In 2016, Freund became the principal owner of the Memphis Redbirds, a Triple-A Minor League Baseball team.

In 2017, Ballpark Digest named Trinity Sports Holdings the Organization of the Year, "for overseeing two accomplished teams in strikingly different markets", referring to the Memphis Redbirds and Williamsport Crosscutters. The award was bestowed for hosting the inaugural MLB Little League Classic in Williamsport, Pennsylvania and for successfully rebranding the Redbirds and renovating its home ballpark, AutoZone Park.

In January 2018, Freund launched Memphis 901 FC, a professional soccer team in the USL Championship, alongside principal owners Craig Unger and former U.S. National Team goalkeeper Tim Howard.

In September 2018, through his sports investment firm, Freund and Craig Unger acquired a majority stake in the English National League club Dagenham & Redbridge F.C.
In 2018, Freund, along with his business partners, Tim Howard and Craig Unger, were reportedly interested in purchasing a controlling interest in Aston Villa F.C. for £75 million, but ultimately did not purchase the club.

In October 2020, Major League Baseball appointed Freund to work with the Office of the Commissioner during the reorganization of the Professional Development League system.

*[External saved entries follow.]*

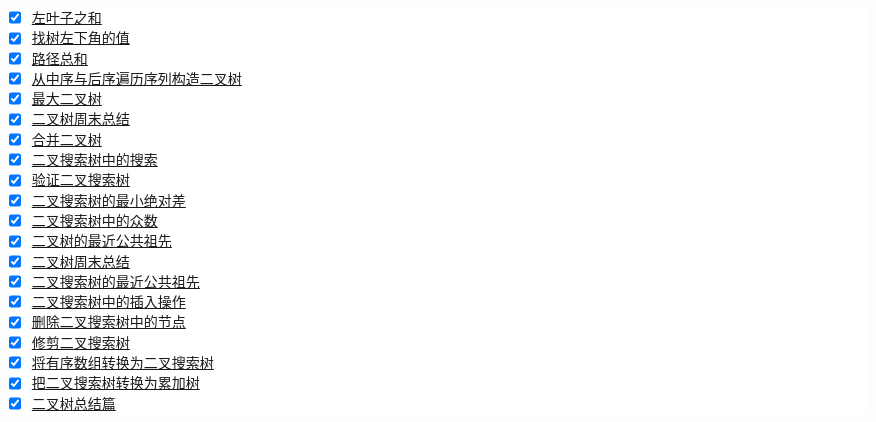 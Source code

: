   - [x] [左叶子之和](https://programmercarl.com/0404.%E5%B7%A6%E5%8F%B6%E5%AD%90%E4%B9%8B%E5%92%8C.html)
  - [x] [找树左下角的值](https://programmercarl.com/0513.%E6%89%BE%E6%A0%91%E5%B7%A6%E4%B8%8B%E8%A7%92%E7%9A%84%E5%80%BC.html)
  - [x] [路径总和](https://programmercarl.com/0112.%E8%B7%AF%E5%BE%84%E6%80%BB%E5%92%8C.html)
  - [x] [从中序与后序遍历序列构造二叉树](https://programmercarl.com/0106.%E4%BB%8E%E4%B8%AD%E5%BA%8F%E4%B8%8E%E5%90%8E%E5%BA%8F%E9%81%8D%E5%8E%86%E5%BA%8F%E5%88%97%E6%9E%84%E9%80%A0%E4%BA%8C%E5%8F%89%E6%A0%91.html)
  - [x] [最大二叉树](https://programmercarl.com/0654.%E6%9C%80%E5%A4%A7%E4%BA%8C%E5%8F%89%E6%A0%91.html)
  - [x] [二叉树周末总结](https://programmercarl.com/%E5%91%A8%E6%80%BB%E7%BB%93/20201010%E4%BA%8C%E5%8F%89%E6%A0%91%E5%91%A8%E6%9C%AB%E6%80%BB%E7%BB%93.html)
  - [x] [合并二叉树](https://programmercarl.com/0617.%E5%90%88%E5%B9%B6%E4%BA%8C%E5%8F%89%E6%A0%91.html)
  - [x] [二叉搜索树中的搜索](https://programmercarl.com/0700.%E4%BA%8C%E5%8F%89%E6%90%9C%E7%B4%A2%E6%A0%91%E4%B8%AD%E7%9A%84%E6%90%9C%E7%B4%A2.html)
  - [x] [验证二叉搜索树](https://programmercarl.com/0098.%E9%AA%8C%E8%AF%81%E4%BA%8C%E5%8F%89%E6%90%9C%E7%B4%A2%E6%A0%91.html)
  - [x] [二叉搜索树的最小绝对差](https://programmercarl.com/0530.%E4%BA%8C%E5%8F%89%E6%90%9C%E7%B4%A2%E6%A0%91%E7%9A%84%E6%9C%80%E5%B0%8F%E7%BB%9D%E5%AF%B9%E5%B7%AE.html)
  - [x] [二叉搜索树中的众数](https://programmercarl.com/0501.%E4%BA%8C%E5%8F%89%E6%90%9C%E7%B4%A2%E6%A0%91%E4%B8%AD%E7%9A%84%E4%BC%97%E6%95%B0.html)
  - [x] [二叉树的最近公共祖先](https://programmercarl.com/0236.%E4%BA%8C%E5%8F%89%E6%A0%91%E7%9A%84%E6%9C%80%E8%BF%91%E5%85%AC%E5%85%B1%E7%A5%96%E5%85%88.html)
  - [x] [二叉树周末总结](https://programmercarl.com/%E5%91%A8%E6%80%BB%E7%BB%93/20201017%E4%BA%8C%E5%8F%89%E6%A0%91%E5%91%A8%E6%9C%AB%E6%80%BB%E7%BB%93.html)
  - [x] [二叉搜索树的最近公共祖先](https://programmercarl.com/0235.%E4%BA%8C%E5%8F%89%E6%90%9C%E7%B4%A2%E6%A0%91%E7%9A%84%E6%9C%80%E8%BF%91%E5%85%AC%E5%85%B1%E7%A5%96%E5%85%88.html)
  - [x] [二叉搜索树中的插入操作](https://programmercarl.com/0701.%E4%BA%8C%E5%8F%89%E6%90%9C%E7%B4%A2%E6%A0%91%E4%B8%AD%E7%9A%84%E6%8F%92%E5%85%A5%E6%93%8D%E4%BD%9C.html)
  - [x] [删除二叉搜索树中的节点](https://programmercarl.com/0450.%E5%88%A0%E9%99%A4%E4%BA%8C%E5%8F%89%E6%90%9C%E7%B4%A2%E6%A0%91%E4%B8%AD%E7%9A%84%E8%8A%82%E7%82%B9.html)
  - [x] [修剪二叉搜索树](https://programmercarl.com/0669.%E4%BF%AE%E5%89%AA%E4%BA%8C%E5%8F%89%E6%90%9C%E7%B4%A2%E6%A0%91.html)
  - [x] [将有序数组转换为二叉搜索树](https://programmercarl.com/0108.%E5%B0%86%E6%9C%89%E5%BA%8F%E6%95%B0%E7%BB%84%E8%BD%AC%E6%8D%A2%E4%B8%BA%E4%BA%8C%E5%8F%89%E6%90%9C%E7%B4%A2%E6%A0%91.html)
  - [x] [把二叉搜索树转换为累加树](https://programmercarl.com/0538.%E6%8A%8A%E4%BA%8C%E5%8F%89%E6%90%9C%E7%B4%A2%E6%A0%91%E8%BD%AC%E6%8D%A2%E4%B8%BA%E7%B4%AF%E5%8A%A0%E6%A0%91.html)
  - [x] [二叉树总结篇](https://programmercarl.com/%E4%BA%8C%E5%8F%89%E6%A0%91%E6%80%BB%E7%BB%93%E7%AF%87.html)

In this role, he helped guide the transition of Minor League Baseball (MiLB) to direct MLB operation and coordinated the restructuring of the system to 120 affiliated teams.

Following the 2021 reorganization of the Minor League Baseball system, Freund and Pat Battle launched Diamond Baseball Holdings (DBH), a subsidiary of the investment firm Silver Lake. As of February 2026, DBH owns and operates 48 Minor League baseball teams across North America, with Freund as the company's chief executive officer.

In January 2024, Freund announced he was seeking to sell his majority stake in the club, stepping down as Executive Chairman later that year; he remained with Dagenham & Redbridge as a director and member of the board.

Freund is on the board of directors for the Pacific Coast League, a Triple-A baseball league, and the New York–Penn League.

== Sports teams ==

=== Trinity Sports Holdings ===

Current teams owned
| Team | Sport | League | Years | Role | Notes |
|---|---|---|---|---|---|
| Charleston RiverDogs | Baseball | Carolina League | 2009–present | Partner | Minority ownership |
| New York Yankees | Baseball | Major League Baseball | 2011–present | Minority owner | Minority ownership |
| Williamsport Crosscutters | Baseball | MLB Draft League | 2014–present | Principal owner | Collegiate summer baseball league team |

Former teams
| Team | Sport | League | Years | Notes |
|---|---|---|---|---|
| Dagenham & Redbridge F.C. | Soccer | National League (English football) | 2018–2024 | Sold to Club Underdog. Owned with Tim Howard and Craig Unger |
| Memphis 901 FC | Soccer | USL Championship | 2018–2024 |  |
| Memphis Redbirds | Baseball | International League | 2016–2021 | In 2021, sold to Diamond Baseball Holdings |
| Wilmington Sharks | Baseball | Coastal Plain League | 2013–2014 | Collegiate summer baseball league team |

== Personal life ==
Freund has held the position of chair of the board of trustees of the Rippowam Cisqua School. He is also a Trustee of the Berkshire School in Sheffield, Massachusetts.

Freund lives in Bedford, New York and Big Sky, Montana.